Squall : Depuis quand, j´ai besoin de la permission de quelqu´un?
Zell : Ca t´amuse de répondre à une question par une autre question?. Ce n´est en tout cas pas moi qui m´abaisserait à ce genre de choses. Pas vrai Quistis?
Quistis : Oui.
Zell : Deux contre un! Alors qu´est-ce que tu dis de ça Squall?
Squall : M´en fiche. Ma puissance est telle que si je voulais, je vous écraserais tous l´un derrière l´autre.
Zell : Brrrr... J´ai peur!
Squall : Pardon?
Sur le coup, Squall ne comprit pas la taquinerie de Zell, et le fait que l´on puisse douter de sa toute-puissance mettait le jeune garçon hors de lui-même. Il jeta avec fracas le camion de pompier de Zell par la fenêtre de la chambre, se leva, et se précipita sur le pauvre Zell, qui n´avait pas demandé son reste. Quistis, recroquevillée sur elle-même, tremblotante, ne pouvait assister qu´impuissante à ce macabre spectacle.
Squall posa la main sur son épaule, prit sa respiration, et bégaya:
-Squall : Ne-ne t´avise pas de recommencer Zell. Si-sinon...
-Zell : Sinon quoi? Tu vas me faire avaler mon camion de pompier? dit Zell en rigolant.
-Squall : Tiens, c´est pas une mauvaise idée! Tu vois quand tu veux! Qu´en dis-tu Quistis?
-Quistis : Je n´y vois pas d´inconvénient!
-Squall : Deux contre un! Attrape-le Quistis.
La jeune fille, qui était d´un an plus âgée que Zell, n´eut aucun mal à le maîtriser. Squall cracha au visage du malheureux garçon et se saisit du camion, d´un geste rapide et habile.
Squall : Alors Zell par quoi je commence?
Le capot? La lance? L´échelle?
Zell : Je vous supplie, lâchez-moi! Je plaisantais tout à l´heure!
Quistis : On ne plaisante pas avec Squall, Zell.
Depuis le temps qu´on te le répète... Tu aimes jouer avec le feu on dirait...

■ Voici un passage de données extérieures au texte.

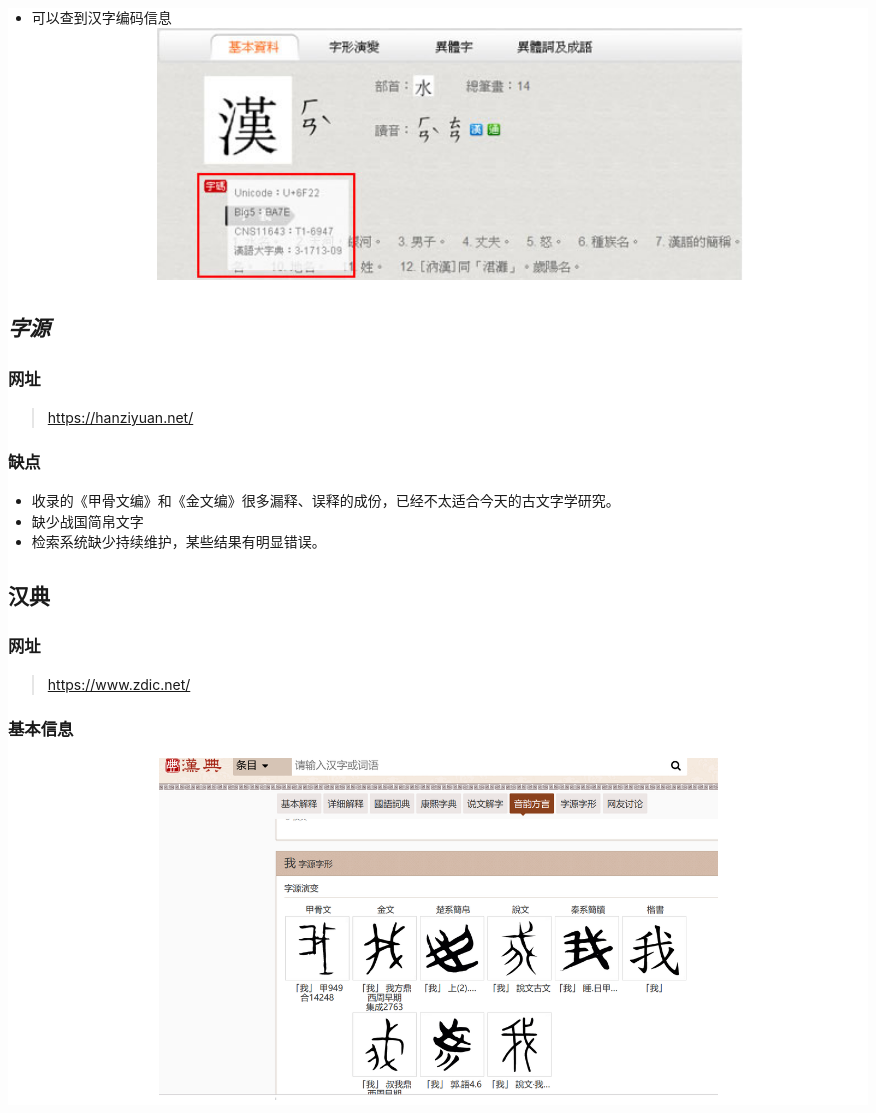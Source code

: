 - 可以查到汉字编码信息  
    <center><img src="note_pictures/汉字及异体字知识库3.jpg" width=70%></center>

## *字源*
### 网址
> https://hanziyuan.net/
### 缺点
- 收录的《甲骨文编》和《金文编》很多漏释、误释的成份，已经不太适合今天的古文字学研究。
- 缺少战国简帛文字
- 检索系统缺少持续维护，某些结果有明显错误。
## 汉典
### 网址
> https://www.zdic.net/

### 基本信息

<center><img src="note_pictures/汉典.png" width=65%></center>

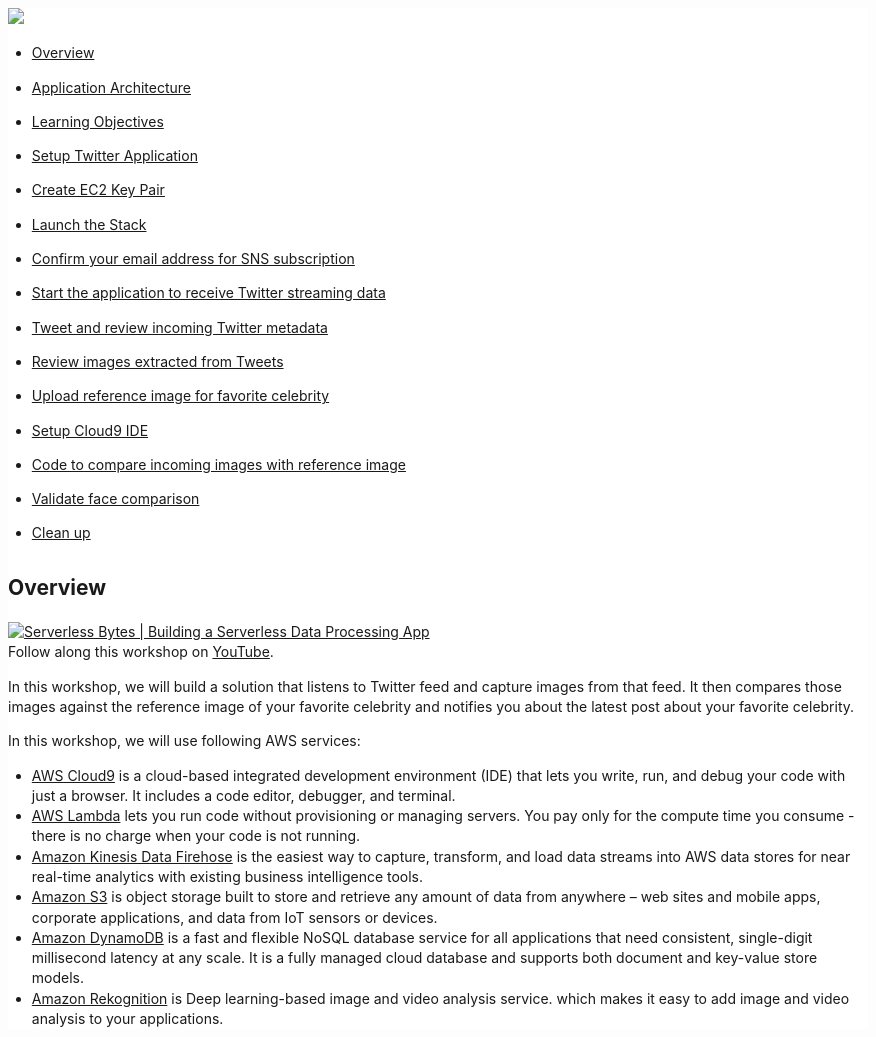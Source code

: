 
![](media/aws.png)


- [Overview](Instructions.md#overview)

- [Application Architecture](Instructions.md#application-architecture)

- [Learning Objectives](Instructions.md#learning-objectives-of-the-workshop)

- [Setup Twitter Application](Instructions.md#1-set-up-twitter-application)

- [Create EC2 Key Pair](Instructions.md#2-create-a-new-ec2-key-pair)

- [Launch the Stack](Instructions.md#3-launch-the-stack)

- [Confirm your email address for SNS subscription](Instructions.md#4-confirm-your-email-address-for-sns-subscription)

- [Start the application to receive Twitter streaming data](Instructions.md#5-start-the-application-to-receive-twitter-streaming-data)

- [Tweet and review incoming Twitter metadata](Instructions.md#6-tweet-and-review-incoming-twitter-metadata)

- [Review images extracted from Tweets](Instructions.md#7-review-images-extracted-from-tweets)

- [Upload reference image for favorite celebrity](Instructions.md#8-upload-reference-image-for-favorite-celebrity)

- [Setup Cloud9 IDE](Instructions.md#9-setup-cloud9-ide)

- [Code to compare incoming images with reference image](Instructions.md#10-code-to-compare-incoming-images-with-the-reference-image-exercise)

- [Validate face comparison](Instructions.md#11-validate-face-comparison)

- [Clean up](Instructions.md#clean-up)


## Overview

<a href="https://www.youtube.com/watch?v=ohXgbcbYH7U" target="_blank"><img src="images/twitch.png" align="center" width="500" alt="Serverless Bytes | Building a Serverless Data Processing App"></a>
<br />
Follow along this workshop on <a href="https://www.youtube.com/watch?v=ohXgbcbYH7U" target="_blank">YouTube</a>.

In this workshop, we will build a solution that listens to Twitter feed and capture images from that feed. It then compares those images against the reference image of your favorite celebrity and notifies you about the latest post about your favorite celebrity.

In this workshop, we will use following AWS services:

- [AWS Cloud9](https://aws.amazon.com/cloud9/) is a cloud-based integrated development environment (IDE) that lets you write, run, and debug your code with just a browser. It includes a code editor, debugger, and terminal.
- [AWS Lambda](https://aws.amazon.com/lambda/) lets you run code without provisioning or managing servers. You pay only for the compute time you consume - there is no charge when your code is not running.
- [Amazon Kinesis Data Firehose](https://aws.amazon.com/kinesis/) is the easiest way to capture, transform, and load data streams into AWS data stores for near real-time analytics with existing business intelligence tools.
- [Amazon S3](https://aws.amazon.com/s3/) is object storage built to store and retrieve any amount of data from anywhere – web sites and mobile apps, corporate applications, and data from IoT sensors or devices.
- [Amazon DynamoDB](https://aws.amazon.com/dynamodb/) is a fast and flexible NoSQL database service for all applications that need consistent, single-digit millisecond latency at any scale. It is a fully managed cloud database and supports both document and key-value store models.
- [Amazon Rekognition](https://aws.amazon.com/rekognition/) is Deep learning-based image and video analysis service. which makes it easy to add image and video analysis to your applications.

La jeune fille assomma Zell d´un puissant coup de boule, et l´allongea sur le sol de la chambre. Alors, Squall approcha du corps, et ouvrit la bouche de Zell. Il prit le camion, et tenta de l´y enfourner. Soudain, il s´exclama :
Squall : Diable, ça ne veut pas rentrer! Aide-moi Quistis, Qu-quistis?
Squall fut tout éberlué de constater que Quistis gisait inanimée sur le plancher de la chambre. Il faut dire que la jeune fille n´y était pas allée de main-morte pour étourdir Zell!
Comme il restait encore de longues heures avant le dîner, et que Squall était à présent seul dans la maison, le jeune homme décida de se cogner la tête contre le mur. Il s´écroula net sur le sable brûlant, et perdit rapidement connaissance.
Alors, s´assurant que Squall était bien mort, Zell et Quistis se relevèrent et s´exclamèrent.
Zell : Dis-donc il a marché!
Quistis : Je dirais même plus, il a couru!
Zell Ha ha ha! Excellent! Mais est-ce que tu vas chercher tout ça!
Quistis : Ton plan a marché à la perfection Zell, mais que va-t-on faire du cadavre?
Zell: Quel cadavre?
Quistis : celui.... LA!!!!!!!!!!!!!!
Quistis profita d´une seconde d´inattention de Zell, pour se saisir adroitement de la pelle à tarte, qu´elle avait astucieusement dissimulé dans sa ceinture abdominale, et fissura le crâne du malheureux , d´un mouvement vif et puissant. Il n´eut pas le temps de comprendre ce qui lui arrivait. Squall se releva en souriant, s´approcha lentement de Quistis et l´embrassa goulûment .
Zell trônait là, adossé à son coffre à jouets, le crâne ouvert, un mince filet de sang lui parcourant le visage, et immobile, comme c´est d´usage chez les défunts.